- **INSTRUCTIONS TO FOLLOW**
Write out all entries word for word.

Plain-text document sources
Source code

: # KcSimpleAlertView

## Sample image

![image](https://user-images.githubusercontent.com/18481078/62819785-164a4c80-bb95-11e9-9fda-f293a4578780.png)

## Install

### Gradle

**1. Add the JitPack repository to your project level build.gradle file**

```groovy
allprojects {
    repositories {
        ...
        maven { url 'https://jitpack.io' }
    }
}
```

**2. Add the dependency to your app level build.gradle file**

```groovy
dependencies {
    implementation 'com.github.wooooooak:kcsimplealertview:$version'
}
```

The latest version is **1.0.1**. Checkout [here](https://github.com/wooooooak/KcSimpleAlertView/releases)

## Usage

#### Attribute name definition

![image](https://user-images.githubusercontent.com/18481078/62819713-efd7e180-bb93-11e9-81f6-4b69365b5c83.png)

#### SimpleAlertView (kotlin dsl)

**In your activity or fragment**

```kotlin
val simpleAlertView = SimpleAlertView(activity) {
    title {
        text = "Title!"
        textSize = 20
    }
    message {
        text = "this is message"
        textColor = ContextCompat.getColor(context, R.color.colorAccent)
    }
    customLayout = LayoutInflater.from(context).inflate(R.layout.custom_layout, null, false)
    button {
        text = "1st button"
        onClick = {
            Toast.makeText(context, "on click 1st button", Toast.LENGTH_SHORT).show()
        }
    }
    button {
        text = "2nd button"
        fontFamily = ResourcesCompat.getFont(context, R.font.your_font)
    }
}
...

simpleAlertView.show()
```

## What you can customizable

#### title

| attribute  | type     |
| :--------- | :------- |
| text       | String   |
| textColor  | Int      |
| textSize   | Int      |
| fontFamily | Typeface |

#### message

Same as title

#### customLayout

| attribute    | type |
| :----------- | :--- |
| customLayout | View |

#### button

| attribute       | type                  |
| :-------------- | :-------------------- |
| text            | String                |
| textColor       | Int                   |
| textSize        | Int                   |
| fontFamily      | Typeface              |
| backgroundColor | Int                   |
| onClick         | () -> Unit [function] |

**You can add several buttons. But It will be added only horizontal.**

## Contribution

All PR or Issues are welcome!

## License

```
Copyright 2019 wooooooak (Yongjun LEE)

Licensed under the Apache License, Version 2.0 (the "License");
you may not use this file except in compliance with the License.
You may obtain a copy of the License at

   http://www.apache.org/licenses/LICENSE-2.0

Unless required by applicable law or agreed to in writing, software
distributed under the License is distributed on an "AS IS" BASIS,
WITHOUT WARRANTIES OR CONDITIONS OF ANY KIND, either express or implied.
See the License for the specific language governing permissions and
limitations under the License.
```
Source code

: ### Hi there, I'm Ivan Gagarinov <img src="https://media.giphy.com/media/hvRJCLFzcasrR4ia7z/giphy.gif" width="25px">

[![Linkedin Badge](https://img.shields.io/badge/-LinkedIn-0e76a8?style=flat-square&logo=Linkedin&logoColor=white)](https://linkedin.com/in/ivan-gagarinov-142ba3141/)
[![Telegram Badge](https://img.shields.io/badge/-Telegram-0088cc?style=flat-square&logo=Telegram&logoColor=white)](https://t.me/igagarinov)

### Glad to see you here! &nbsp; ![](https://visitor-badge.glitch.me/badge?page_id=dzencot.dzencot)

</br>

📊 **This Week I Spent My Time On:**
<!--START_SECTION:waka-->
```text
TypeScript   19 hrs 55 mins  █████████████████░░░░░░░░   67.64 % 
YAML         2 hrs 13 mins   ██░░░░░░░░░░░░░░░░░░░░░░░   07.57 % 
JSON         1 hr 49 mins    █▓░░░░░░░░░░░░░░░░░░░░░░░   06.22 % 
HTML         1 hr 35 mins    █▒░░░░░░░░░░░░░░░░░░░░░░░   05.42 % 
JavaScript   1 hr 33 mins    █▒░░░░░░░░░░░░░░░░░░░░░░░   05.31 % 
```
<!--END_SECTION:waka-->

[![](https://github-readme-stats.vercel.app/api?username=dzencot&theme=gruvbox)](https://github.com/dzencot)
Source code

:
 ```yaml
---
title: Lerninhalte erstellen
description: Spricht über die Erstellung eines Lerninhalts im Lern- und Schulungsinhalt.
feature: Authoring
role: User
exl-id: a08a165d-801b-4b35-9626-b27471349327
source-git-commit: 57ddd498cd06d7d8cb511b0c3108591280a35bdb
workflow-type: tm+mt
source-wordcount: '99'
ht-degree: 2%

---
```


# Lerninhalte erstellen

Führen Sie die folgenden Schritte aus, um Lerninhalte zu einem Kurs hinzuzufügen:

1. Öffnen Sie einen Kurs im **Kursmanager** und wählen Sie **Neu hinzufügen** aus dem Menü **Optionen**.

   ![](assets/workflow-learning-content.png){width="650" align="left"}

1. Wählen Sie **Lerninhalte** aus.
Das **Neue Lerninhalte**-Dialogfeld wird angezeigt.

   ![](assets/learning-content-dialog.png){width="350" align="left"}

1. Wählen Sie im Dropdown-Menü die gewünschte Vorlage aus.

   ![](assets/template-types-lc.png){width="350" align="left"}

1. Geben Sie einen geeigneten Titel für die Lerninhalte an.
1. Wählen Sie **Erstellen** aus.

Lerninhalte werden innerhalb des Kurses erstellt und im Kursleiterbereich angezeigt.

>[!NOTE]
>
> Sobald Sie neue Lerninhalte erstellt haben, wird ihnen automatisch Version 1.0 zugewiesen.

- **TASK ANSWER**
Source code

: # KcSimpleAlertView

## Sample image

![image](https://user-images.githubusercontent.com/18481078/62819785-164a4c80-bb95-11e9-9fda-f293a4578780.png)

## Install

### Gradle

**1. Add the JitPack repository to your project level build.gradle file**

```groovy
allprojects {
    repositories {
        ...
        maven { url 'https://jitpack.io' }
    }
}
```

**2. Add the dependency to your app level build.gradle file**

```groovy
dependencies {
    implementation 'com.github.wooooooak:kcsimplealertview:$version'
}
```

The latest version is **1.0.1**. Checkout [here](https://github.com/wooooooak/KcSimpleAlertView/releases)

## Usage

#### Attribute name definition

![image](https://user-images.githubusercontent.com/18481078/62819713-efd7e180-bb93-11e9-81f6-4b69365b5c83.png)

#### SimpleAlertView (kotlin dsl)

**In your activity or fragment**

```kotlin
val simpleAlertView = SimpleAlertView(activity) {
    title {
        text = "Title!"
        textSize = 20
    }
    message {
        text = "this is message"
        textColor = ContextCompat.getColor(context, R.color.colorAccent)
    }
    customLayout = LayoutInflater.from(context).inflate(R.layout.custom_layout, null, false)
    button {
        text = "1st button"
        onClick = {
            Toast.makeText(context, "on click 1st button", Toast.LENGTH_SHORT).show()
        }
    }
    button {
        text = "2nd button"
        fontFamily = ResourcesCompat.getFont(context, R.font.your_font)
    }
}
...

simpleAlertView.show()
```

## What you can customizable

#### title

| attribute  | type     |
| :--------- | :------- |
| text       | String   |
| textColor  | Int      |
| textSize   | Int      |
| fontFamily | Typeface |

#### message

Same as title

#### customLayout

| attribute    | type |
| :----------- | :--- |
| customLayout | View |

#### button

| attribute       | type                  |
| :-------------- | :-------------------- |
| text            | String                |
| textColor       | Int                   |
| textSize        | Int                   |
| fontFamily      | Typeface              |
| backgroundColor | Int                   |
| onClick         | () -> Unit [function] |

**You can add several buttons. But It will be added only horizontal.**

## Contribution

All PR or Issues are welcome!

## License

```
Copyright 2019 wooooooak (Yongjun LEE)

Licensed under the Apache License, Version 2.0 (the "License");
you may not use this file except in compliance with the License.
You may obtain a copy of the License at

   http://www.apache.org/licenses/LICENSE-2.0

Unless required by applicable law or agreed to in writing, software
distributed under the License is distributed on an "AS IS" BASIS,
WITHOUT WARRANTIES OR CONDITIONS OF ANY KIND, either express or implied.
See the License for the specific language governing permissions and
limitations under the License.
```
Source code

: ### Hi there, I'm Ivan Gagarinov <img src="https://media.giphy.com/media/hvRJCLFzcasrR4ia7z/giphy.gif" width="25px">

[![Linkedin Badge](https://img.shields.io/badge/-LinkedIn-0e76a8?style=flat-square&logo=Linkedin&logoColor=white)](https://linkedin.com/in/ivan-gagarinov-142ba3141/)
[![Telegram Badge](https://img.shields.io/badge/-Telegram-0088cc?style=flat-square&logo=Telegram&logoColor=white)](https://t.me/igagarinov)

### Glad to see you here! &nbsp; ![](https://visitor-badge.glitch.me/badge?page_id=dzencot.dzencot)

</br>

📊 **This Week I Spent My Time On:**
<!--START_SECTION:waka-->
```text
TypeScript   19 hrs 55 mins  █████████████████░░░░░░░░   67.64 % 
YAML         2 hrs 13 mins   ██░░░░░░░░░░░░░░░░░░░░░░░   07.57 % 
JSON         1 hr 49 mins    █▓░░░░░░░░░░░░░░░░░░░░░░░   06.22 % 
HTML         1 hr 35 mins    █▒░░░░░░░░░░░░░░░░░░░░░░░   05.42 % 
JavaScript   1 hr 33 mins    █▒░░░░░░░░░░░░░░░░░░░░░░░   05.31 % 
```
<!--END_SECTION:waka-->

[![](https://github-readme-stats.vercel.app/api?username=dzencot&theme=gruvbox)](https://github.com/dzencot)
Source code

:
 ```yaml
---
title: Lerninhalte erstellen
description: Spricht über die Erstellung eines Lerninhalts im Lern- und Schulungsinhalt.
feature: Authoring
role: User
exl-id: a08a165d-801b-4b35-9626-b27471349327
source-git-commit: 57ddd498cd06d7d8cb511b0c3108591280a35bdb
workflow-type: tm+mt
source-wordcount: '99'
ht-degree: 2%

---
```


# Lerninhalte erstellen

Führen Sie die folgenden Schritte aus, um Lerninhalte zu einem Kurs hinzuzufügen:

1. Öffnen Sie einen Kurs im **Kursmanager** und wählen Sie **Neu hinzufügen** aus dem Menü **Optionen**.

   ![](assets/workflow-learning-content.png){width="650" align="left"}

1. Wählen Sie **Lerninhalte** aus.
Das **Neue Lerninhalte**-Dialogfeld wird angezeigt.

   ![](assets/learning-content-dialog.png){width="350" align="left"}

1. Wählen Sie im Dropdown-Menü die gewünschte Vorlage aus.

   ![](assets/template-types-lc.png){width="350" align="left"}

1. Geben Sie einen geeigneten Titel für die Lerninhalte an.
1. Wählen Sie **Erstellen** aus.

Lerninhalte werden innerhalb des Kurses erstellt und im Kursleiterbereich angezeigt.

>[!NOTE]
>
> Sobald Sie neue Lerninhalte erstellt haben, wird ihnen automatisch Version 1.0 zugewiesen.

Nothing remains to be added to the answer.